A tombstone on the grave of lawyer Sergei Magnitsky |
It sounds like
something out of a Nikolai Gogol story, but it's true: Sergei Magnitsky, killed
by abuse and neglect in a Russian prison at the age of 37, is now on trial more
than three years after his death.
On Tuesday a
Russian court held the second hearing of a sham trial to convict him
posthumously of tax evasion. That hearing was postponed at the request of
Magnitsky's state-appointed defense attorney, who pleaded for more time to
prepare a defense.
Assuming this
gesture was not part of the charade, he needn't have bothered. As in the show
trials of the 1930s, the outcome is assured. The whole point of putting this
dead man on trial is to secure a conviction and rob the victim of his status as
an international martyr. Last year the U.S. passed the Magnitsky Act, which
sanctions and bans from travel to the U.S. Russians implicated in his murder.

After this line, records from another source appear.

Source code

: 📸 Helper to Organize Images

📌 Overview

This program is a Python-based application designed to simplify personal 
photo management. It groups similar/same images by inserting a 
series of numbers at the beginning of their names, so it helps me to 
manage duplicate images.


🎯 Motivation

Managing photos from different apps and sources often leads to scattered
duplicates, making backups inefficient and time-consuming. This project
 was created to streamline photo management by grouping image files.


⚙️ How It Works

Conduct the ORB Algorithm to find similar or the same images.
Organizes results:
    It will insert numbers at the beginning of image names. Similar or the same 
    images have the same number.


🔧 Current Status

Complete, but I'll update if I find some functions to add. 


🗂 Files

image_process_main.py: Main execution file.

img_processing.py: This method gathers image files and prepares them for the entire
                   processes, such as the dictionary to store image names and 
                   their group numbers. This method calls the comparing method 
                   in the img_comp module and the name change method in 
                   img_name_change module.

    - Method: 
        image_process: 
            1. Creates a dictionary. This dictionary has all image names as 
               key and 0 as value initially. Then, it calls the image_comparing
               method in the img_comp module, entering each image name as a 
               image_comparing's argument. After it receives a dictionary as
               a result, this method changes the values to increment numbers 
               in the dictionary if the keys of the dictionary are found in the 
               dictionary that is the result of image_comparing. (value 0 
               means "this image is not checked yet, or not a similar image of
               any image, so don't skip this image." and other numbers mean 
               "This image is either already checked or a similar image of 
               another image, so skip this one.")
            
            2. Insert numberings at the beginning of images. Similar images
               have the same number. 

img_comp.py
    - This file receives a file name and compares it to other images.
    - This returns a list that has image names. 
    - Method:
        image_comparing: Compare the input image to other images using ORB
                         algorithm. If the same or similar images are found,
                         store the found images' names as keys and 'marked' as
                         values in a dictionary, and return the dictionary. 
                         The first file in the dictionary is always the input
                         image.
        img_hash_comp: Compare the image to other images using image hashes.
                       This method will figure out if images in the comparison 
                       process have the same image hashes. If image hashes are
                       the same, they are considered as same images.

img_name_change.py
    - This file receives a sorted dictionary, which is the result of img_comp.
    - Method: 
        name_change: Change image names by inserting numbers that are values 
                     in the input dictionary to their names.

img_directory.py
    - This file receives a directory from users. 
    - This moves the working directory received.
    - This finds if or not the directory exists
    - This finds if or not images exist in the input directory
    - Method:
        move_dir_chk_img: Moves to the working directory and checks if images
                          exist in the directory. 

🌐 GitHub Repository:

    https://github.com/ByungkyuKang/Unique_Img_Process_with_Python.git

Some countries in Europe may do the same.
The Putin government
has no interest in seeing Magnitsky's name cleared. Yet it is revealing that
Moscow feels bound to produce a verdict. Even Vladimir Putin's Russia seeks to
adopt the trappings if not the substance of criminal justice.
Magnitsky's real
"crime," the one for which he was killed, was to expose official
corruption and the theft of state assets after his client, investor Bill
Browder of Hermitage Capital, was expelled from Russia in 2005 and forced to
liquidate his holdings there. Perhaps conscious of the absurdity of trying a
corpse, prosecutors last week added Mr. Browder to the dock in absentia. So the
world will be treated to the spectacle of a trial of a dead man and a foreigner
living in Britain—all to improve the image of Putin's regime.
The Russian state,
in its benevolence, granted the defense attorney the time he requested this
week. But there can be no stay of execution for Sergei Magnitsky, and his trial
deserves the full measure of the world's contempt.